Sejenak tertegun melihat kilatan cerah masa depan negeri ini—pembaca pasti tau—lihatlah! Binar pada wajah pemimpin kita yang akan dilantik Oktober nanti. Wajah-wajah muda nan segar seolah memberikan harapan. Sudah saatnya mengubah sistem dari dalam.
Seseorang menyerobot barisan saat saya sedang antre soto kwali depan SPBU Pedaringan. Tidak heran, hanya saja ingin uring-uringan. Masyarakat kita punya banyak cara untuk memenuhi hasratnya, padahal sama-sama keroncongan perutnya. Bahkan, penyerobotan hak ulayat tidak sampai membuat hati pemerintah bernyat. Menghela napas pun terasa berat. Kita harus melatih diri untuk hidup dengan sedikit oksigen—karena orang kita sangat toleran. Membiarkan saya antre, membiarkan kalian menghirup metana, kecuali bertanya, “Mengapa?”. Serobot menyerobot?
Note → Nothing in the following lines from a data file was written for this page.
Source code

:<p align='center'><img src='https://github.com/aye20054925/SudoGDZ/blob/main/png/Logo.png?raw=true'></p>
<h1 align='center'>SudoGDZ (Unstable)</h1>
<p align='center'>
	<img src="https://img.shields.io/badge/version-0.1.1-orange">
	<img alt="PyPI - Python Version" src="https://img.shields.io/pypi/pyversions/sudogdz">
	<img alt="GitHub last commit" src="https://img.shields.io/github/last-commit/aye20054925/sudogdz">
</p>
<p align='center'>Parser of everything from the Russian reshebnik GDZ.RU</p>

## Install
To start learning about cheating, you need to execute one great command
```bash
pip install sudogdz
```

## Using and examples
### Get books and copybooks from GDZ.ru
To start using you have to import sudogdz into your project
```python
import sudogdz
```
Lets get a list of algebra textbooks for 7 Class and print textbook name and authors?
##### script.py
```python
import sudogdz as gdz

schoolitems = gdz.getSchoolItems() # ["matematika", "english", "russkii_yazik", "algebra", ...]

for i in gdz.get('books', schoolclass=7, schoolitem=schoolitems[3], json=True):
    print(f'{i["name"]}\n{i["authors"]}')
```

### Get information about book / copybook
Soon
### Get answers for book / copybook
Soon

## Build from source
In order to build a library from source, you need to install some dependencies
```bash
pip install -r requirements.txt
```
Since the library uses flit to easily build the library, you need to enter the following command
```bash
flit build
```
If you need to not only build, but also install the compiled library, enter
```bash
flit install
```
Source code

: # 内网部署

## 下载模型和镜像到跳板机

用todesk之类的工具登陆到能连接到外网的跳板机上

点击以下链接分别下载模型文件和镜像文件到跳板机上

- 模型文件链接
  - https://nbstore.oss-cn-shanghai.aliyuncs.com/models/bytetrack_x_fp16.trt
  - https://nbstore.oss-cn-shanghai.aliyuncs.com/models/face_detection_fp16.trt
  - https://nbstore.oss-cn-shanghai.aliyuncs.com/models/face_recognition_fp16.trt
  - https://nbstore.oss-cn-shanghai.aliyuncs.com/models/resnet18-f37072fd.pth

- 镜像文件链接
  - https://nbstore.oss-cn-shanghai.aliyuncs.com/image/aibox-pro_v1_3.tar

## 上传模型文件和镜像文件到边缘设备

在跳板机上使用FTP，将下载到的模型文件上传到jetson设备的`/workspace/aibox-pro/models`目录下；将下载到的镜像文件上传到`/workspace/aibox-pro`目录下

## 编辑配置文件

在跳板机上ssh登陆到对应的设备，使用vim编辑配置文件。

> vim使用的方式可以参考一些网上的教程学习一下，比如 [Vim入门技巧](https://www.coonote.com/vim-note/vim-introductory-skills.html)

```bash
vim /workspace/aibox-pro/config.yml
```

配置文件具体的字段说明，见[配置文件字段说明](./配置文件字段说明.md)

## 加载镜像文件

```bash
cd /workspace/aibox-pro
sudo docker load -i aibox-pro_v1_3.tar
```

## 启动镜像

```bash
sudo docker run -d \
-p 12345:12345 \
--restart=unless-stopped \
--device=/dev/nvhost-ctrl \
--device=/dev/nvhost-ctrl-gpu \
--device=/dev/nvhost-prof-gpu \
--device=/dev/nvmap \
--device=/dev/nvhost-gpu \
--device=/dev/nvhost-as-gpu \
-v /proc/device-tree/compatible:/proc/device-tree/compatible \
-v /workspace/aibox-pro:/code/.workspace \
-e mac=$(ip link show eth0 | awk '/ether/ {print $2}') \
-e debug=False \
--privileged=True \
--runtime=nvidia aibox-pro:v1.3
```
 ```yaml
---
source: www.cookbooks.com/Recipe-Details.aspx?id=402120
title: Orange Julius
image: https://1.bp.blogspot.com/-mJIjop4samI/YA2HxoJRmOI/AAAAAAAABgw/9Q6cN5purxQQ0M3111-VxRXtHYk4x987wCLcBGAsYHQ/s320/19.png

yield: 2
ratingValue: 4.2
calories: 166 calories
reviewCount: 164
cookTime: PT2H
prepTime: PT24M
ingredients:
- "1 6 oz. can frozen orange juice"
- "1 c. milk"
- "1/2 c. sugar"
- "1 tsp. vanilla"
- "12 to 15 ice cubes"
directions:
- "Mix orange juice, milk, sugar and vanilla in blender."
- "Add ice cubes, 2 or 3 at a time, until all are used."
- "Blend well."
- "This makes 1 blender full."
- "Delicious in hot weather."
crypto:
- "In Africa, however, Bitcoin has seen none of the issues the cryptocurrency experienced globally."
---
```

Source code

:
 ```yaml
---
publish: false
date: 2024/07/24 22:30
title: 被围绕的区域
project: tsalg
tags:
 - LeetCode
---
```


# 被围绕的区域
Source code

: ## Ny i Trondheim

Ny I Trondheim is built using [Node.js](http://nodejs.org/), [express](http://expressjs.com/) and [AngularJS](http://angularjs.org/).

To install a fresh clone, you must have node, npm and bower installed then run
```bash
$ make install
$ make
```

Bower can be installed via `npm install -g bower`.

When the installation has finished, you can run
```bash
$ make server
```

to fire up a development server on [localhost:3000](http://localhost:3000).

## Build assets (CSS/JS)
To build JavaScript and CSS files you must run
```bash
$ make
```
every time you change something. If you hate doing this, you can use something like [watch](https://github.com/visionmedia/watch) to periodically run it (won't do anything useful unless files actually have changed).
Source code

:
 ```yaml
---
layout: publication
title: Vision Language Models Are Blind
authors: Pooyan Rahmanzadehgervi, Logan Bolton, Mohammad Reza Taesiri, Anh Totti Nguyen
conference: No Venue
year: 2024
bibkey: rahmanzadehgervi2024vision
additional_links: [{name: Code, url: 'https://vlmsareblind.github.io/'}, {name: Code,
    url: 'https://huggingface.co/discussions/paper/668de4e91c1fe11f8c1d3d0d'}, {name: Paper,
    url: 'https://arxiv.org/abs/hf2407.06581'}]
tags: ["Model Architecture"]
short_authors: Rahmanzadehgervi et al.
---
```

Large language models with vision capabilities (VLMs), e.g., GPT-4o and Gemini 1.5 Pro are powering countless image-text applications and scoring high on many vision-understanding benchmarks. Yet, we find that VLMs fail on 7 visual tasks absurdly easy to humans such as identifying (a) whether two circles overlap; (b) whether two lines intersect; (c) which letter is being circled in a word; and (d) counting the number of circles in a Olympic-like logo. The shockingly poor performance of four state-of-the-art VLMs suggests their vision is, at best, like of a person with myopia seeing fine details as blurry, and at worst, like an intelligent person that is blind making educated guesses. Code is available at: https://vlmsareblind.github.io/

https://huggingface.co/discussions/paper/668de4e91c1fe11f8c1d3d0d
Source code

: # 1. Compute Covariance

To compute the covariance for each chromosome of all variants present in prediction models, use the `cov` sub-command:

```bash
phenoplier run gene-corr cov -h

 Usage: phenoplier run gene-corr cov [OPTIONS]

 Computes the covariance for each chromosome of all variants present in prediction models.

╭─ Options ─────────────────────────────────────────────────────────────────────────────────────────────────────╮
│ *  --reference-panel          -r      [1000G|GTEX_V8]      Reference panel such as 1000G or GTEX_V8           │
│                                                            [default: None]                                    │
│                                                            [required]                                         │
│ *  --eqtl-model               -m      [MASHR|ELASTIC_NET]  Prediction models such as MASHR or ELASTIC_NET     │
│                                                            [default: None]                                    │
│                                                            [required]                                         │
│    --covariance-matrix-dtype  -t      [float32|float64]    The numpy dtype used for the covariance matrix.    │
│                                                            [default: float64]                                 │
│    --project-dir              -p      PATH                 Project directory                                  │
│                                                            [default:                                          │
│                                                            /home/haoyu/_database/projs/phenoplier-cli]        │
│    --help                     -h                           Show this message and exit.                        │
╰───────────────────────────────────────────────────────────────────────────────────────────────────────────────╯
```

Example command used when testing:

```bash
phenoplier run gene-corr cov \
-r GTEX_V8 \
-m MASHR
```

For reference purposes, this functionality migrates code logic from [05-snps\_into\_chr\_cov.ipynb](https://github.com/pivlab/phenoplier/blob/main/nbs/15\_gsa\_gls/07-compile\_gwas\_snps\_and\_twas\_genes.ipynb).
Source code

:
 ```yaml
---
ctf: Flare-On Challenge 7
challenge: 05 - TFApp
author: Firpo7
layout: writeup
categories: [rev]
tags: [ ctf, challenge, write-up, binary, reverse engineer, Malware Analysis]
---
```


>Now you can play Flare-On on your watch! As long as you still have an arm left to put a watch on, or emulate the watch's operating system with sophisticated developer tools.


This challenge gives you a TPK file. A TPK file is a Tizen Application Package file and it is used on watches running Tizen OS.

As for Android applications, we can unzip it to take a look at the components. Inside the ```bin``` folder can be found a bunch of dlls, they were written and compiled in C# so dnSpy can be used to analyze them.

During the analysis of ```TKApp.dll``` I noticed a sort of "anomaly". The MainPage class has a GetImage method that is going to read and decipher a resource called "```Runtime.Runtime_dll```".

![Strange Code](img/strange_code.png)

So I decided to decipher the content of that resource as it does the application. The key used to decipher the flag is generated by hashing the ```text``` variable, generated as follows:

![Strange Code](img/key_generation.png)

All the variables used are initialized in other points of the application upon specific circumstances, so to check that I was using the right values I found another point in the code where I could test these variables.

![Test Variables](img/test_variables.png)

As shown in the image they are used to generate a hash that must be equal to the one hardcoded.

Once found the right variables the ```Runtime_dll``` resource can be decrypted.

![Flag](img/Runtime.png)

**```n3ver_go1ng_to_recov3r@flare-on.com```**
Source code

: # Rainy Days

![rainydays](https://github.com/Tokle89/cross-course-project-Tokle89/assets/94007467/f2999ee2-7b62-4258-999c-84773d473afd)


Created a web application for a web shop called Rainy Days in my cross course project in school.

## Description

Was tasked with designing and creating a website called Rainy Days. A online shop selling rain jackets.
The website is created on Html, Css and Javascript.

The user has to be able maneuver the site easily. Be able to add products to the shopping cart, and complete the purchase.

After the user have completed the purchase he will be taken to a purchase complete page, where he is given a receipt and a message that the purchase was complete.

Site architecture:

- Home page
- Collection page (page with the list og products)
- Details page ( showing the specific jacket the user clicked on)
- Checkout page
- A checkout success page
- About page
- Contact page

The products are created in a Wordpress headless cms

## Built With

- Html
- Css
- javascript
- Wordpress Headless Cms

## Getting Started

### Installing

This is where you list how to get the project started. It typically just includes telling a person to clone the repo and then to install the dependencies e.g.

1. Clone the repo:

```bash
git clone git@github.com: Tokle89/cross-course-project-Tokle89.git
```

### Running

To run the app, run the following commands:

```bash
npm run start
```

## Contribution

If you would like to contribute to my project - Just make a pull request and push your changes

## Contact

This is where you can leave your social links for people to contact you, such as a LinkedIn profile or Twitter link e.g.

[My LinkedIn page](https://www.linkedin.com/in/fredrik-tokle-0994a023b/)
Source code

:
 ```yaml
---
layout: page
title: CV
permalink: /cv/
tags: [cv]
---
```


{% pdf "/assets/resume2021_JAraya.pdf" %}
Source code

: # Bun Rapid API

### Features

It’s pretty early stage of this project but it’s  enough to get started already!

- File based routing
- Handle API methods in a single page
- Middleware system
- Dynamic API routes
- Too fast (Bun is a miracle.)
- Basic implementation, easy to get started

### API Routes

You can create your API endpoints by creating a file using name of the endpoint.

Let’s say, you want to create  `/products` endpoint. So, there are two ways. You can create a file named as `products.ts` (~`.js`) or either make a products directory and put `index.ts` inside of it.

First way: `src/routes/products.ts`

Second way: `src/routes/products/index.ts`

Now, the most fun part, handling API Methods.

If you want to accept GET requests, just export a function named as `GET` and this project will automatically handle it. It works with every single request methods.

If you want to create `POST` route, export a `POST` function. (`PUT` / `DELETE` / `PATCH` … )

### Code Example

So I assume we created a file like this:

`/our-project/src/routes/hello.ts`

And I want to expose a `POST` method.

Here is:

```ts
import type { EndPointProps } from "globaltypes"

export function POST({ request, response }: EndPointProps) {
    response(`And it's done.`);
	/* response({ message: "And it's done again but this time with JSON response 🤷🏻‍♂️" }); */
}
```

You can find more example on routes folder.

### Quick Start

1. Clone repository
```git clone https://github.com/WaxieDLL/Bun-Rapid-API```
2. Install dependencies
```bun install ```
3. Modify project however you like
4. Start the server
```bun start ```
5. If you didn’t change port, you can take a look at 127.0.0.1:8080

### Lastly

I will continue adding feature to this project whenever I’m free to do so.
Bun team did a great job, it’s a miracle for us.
Itu kreatifitas dari jaman jebot!
Kuah panas soto kwali membuat kaca mata berembun. Pandangan saya kabur, tidak jelas. Setidaknya masih bisa menghirup harum berbagai rempah yang digodok bersama. Klunting … notifikasi gawai mengabarkan penerimaan bantuan biaya hidup. Klunting—sekali lagi—“Mohon kamu menemui Pak *** dan segera melakukan pembayaran UKT.” Baru saja bisa bernapas lega––setelah tragedi antrean—kini harus menghela napas lagi. Pendidikan adalah investasi terbaik, katanya. Sial. Pendidikan terasa mahal di tengah kegelapan finansial. Untungnya masih bisa bernapas.
Sambil melihat kepulan asap di mangkok soto waktu itu, saya mulai berandai-andai. Andai saja burung hantu yang memeluk gedung seram itu tidak dibangun. Andai saja kamerad bodoh tidak bermain kasino daring. Andai saja bukan jarak Jakarta-Bandung yang didekatkan. Niat hati diatur Jonan, tidak sanggup dengan Lahadalia. Pemimpin berwarna merah berdampingan dengan orang yang nilainya rendah. Fakta ini membuat saya bergidik. Memang masih bisa bernapas, tetapi … apa pembaca yakin bisa hidup?
“Suatu hari nanti mereka akan mulai mengenakan biaya kepada orang-orang untuk udara yang mereka hirup.”
Kutipan tersebut berasal dari artikel berjudul “When Breathing is Political” yang seolah menjadi peringatan untuk kita semua. Tiap tarikan napas kita, hembusan, dan helaan, dibarengi dengan pertanyaan, “Sampai kapan negeriku?”. Gejolak dunia pendidikan dengan kurikulum dan seabrek kebijakan yang menorehkan banyak kecaman. Belum lagi wacana kenaikan pajak dan sulitnya lapangan pekerjaan, membuat kita terus-menerus bertanya, “Sampai kapan negeriku?”. Beberapa dari kita terjebak dalam kemacetan kota dengan gaji yang tak seberapa, beberapa lagi harus hidup di samping galian batu bara, sebagian lagi duduk bersedekap dengan mata terpejam di dalam Senayan yang kedap udara. Lagi, “Sampai kapan negeriku?”
Secara teknik, bernapas memang kegiatan sederhana. Prosesnya terjadi secara otomatis oleh kehendak Yang Maha Kuasa. Namun, mengatur napas di tengah hiruk-pikuk dan situasi paceklik ini terasa mencekik. Ketika kita sibuk untuk hidup, penguasa negeri ini tidak mau redup. Mereka berlari mengeruk laba dan mempermainkan segalanya. Kali ini Sun Tzu benar, “Strategi bertahan terbaik adalah menyerang.” Haruskah kita mengulang era Reformasi 1998? Ah, demokrasi terlalu fancy. Harusnya kita mengadopsi Revolusi Bolshevik saja.
Kepulan asap yang semula berada di mangkok soto sepertinya sudah berpindah di atas kepalaku. Pengunjung silih berganti juga ingin mencicipi kuah hangat soto kwali. Sebagai orang yang toleran, saya harus mempersilakan mereka menggantikan saya duduk di meja paling depan. Hanya ini yang bisa saya sampaikan:
“Di mana pun kalian berada, sesulit apa pun keadaan, negeri ini butuh perubahan dan kalian adalah harapan. Terima kasih telah bertahan dan teruslah bernapas dengan konstan!”